» **DIRECTIONS FOR THIS TASK**
Lines that contain the string "infty" are the ones to list; copy all of them from the records.

» **DATA EXCERPTS**
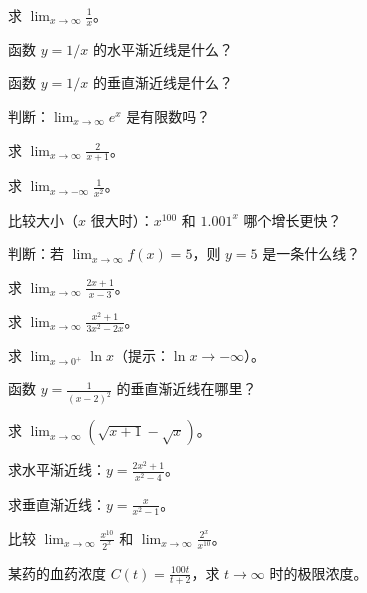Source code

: \begin{exercise}[0]
求 \(\displaystyle\lim_{x\to\infty} \frac{1}{x}\)。
\end{exercise}
\begin{exercise}[0]
函数 \(y=1/x\) 的水平渐近线是什么？
\end{exercise}
\begin{exercise}[0]
函数 \(y=1/x\) 的垂直渐近线是什么？
\end{exercise}
\begin{exercise}[0]
判断：\(\displaystyle\lim_{x\to\infty} e^x\) 是有限数吗？
\end{exercise}

\begin{exercise}[1]
求 \(\displaystyle\lim_{x\to\infty} \frac{2}{x+1}\)。
\end{exercise}
\begin{exercise}[1]
求 \(\displaystyle\lim_{x\to-\infty} \frac{1}{x^2}\)。
\end{exercise}
\begin{exercise}[1]
比较大小（\(x\) 很大时）：\(x^{100}\) 和 \(1.001^x\) 哪个增长更快？
\end{exercise}
\begin{exercise}[1]
判断：若 \(\lim_{x\to\infty} f(x)=5\)，则 \(y=5\) 是一条什么线？
\end{exercise}

\begin{exercise}[2]
求 \(\displaystyle\lim_{x\to\infty} \frac{2x+1}{x-3}\)。
\end{exercise}
\begin{exercise}[2]
求 \(\displaystyle\lim_{x\to\infty} \frac{x^2+1}{3x^2-2x}\)。
\end{exercise}
\begin{exercise}[2]
求 \(\displaystyle\lim_{x\to 0^+} \ln x\)（提示：\(\ln x \to -\infty\)）。
\end{exercise}
\begin{exercise}[2]
函数 \(y=\frac{1}{(x-2)^2}\) 的垂直渐近线在哪里？
\end{exercise}

\begin{exercise}[3]
求 \(\displaystyle\lim_{x\to\infty} (\sqrt{x+1}-\sqrt{x})\)。
\end{exercise}
\begin{exercise}[3]
求水平渐近线：\(y=\frac{2x^2+1}{x^2-4}\)。
\end{exercise}
\begin{exercise}[3]
求垂直渐近线：\(y=\frac{x}{x^2-1}\)。
\end{exercise}
\begin{exercise}[3]
比较 \(\lim_{x\to\infty} \frac{x^{10}}{2^x}\) 和 \(\lim_{x\to\infty} \frac{2^x}{x^{10}}\)。
\end{exercise}
\begin{exercise}[3]
某药的血药浓度 \(C(t)=\frac{100t}{t+2}\)，求 \(t\to\infty\) 时的极限浓度。
\end{exercise}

» **REPLY**
求 \(\displaystyle\lim_{x\to\infty} \frac{1}{x}\)。
判断：\(\displaystyle\lim_{x\to\infty} e^x\) 是有限数吗？
求 \(\displaystyle\lim_{x\to\infty} \frac{2}{x+1}\)。
求 \(\displaystyle\lim_{x\to-\infty} \frac{1}{x^2}\)。
判断：若 \(\lim_{x\to\infty} f(x)=5\)，则 \(y=5\) 是一条什么线？
求 \(\displaystyle\lim_{x\to\infty} \frac{2x+1}{x-3}\)。
求 \(\displaystyle\lim_{x\to\infty} \frac{x^2+1}{3x^2-2x}\)。
求 \(\displaystyle\lim_{x\to 0^+} \ln x\)（提示：\(\ln x \to -\infty\)）。
求 \(\displaystyle\lim_{x\to\infty} (\sqrt{x+1}-\sqrt{x})\)。
比较 \(\lim_{x\to\infty} \frac{x^{10}}{2^x}\) 和 \(\lim_{x\to\infty} \frac{2^x}{x^{10}}\)。
某药的血药浓度 \(C(t)=\frac{100t}{t+2}\)，求 \(t\to\infty\) 时的极限浓度。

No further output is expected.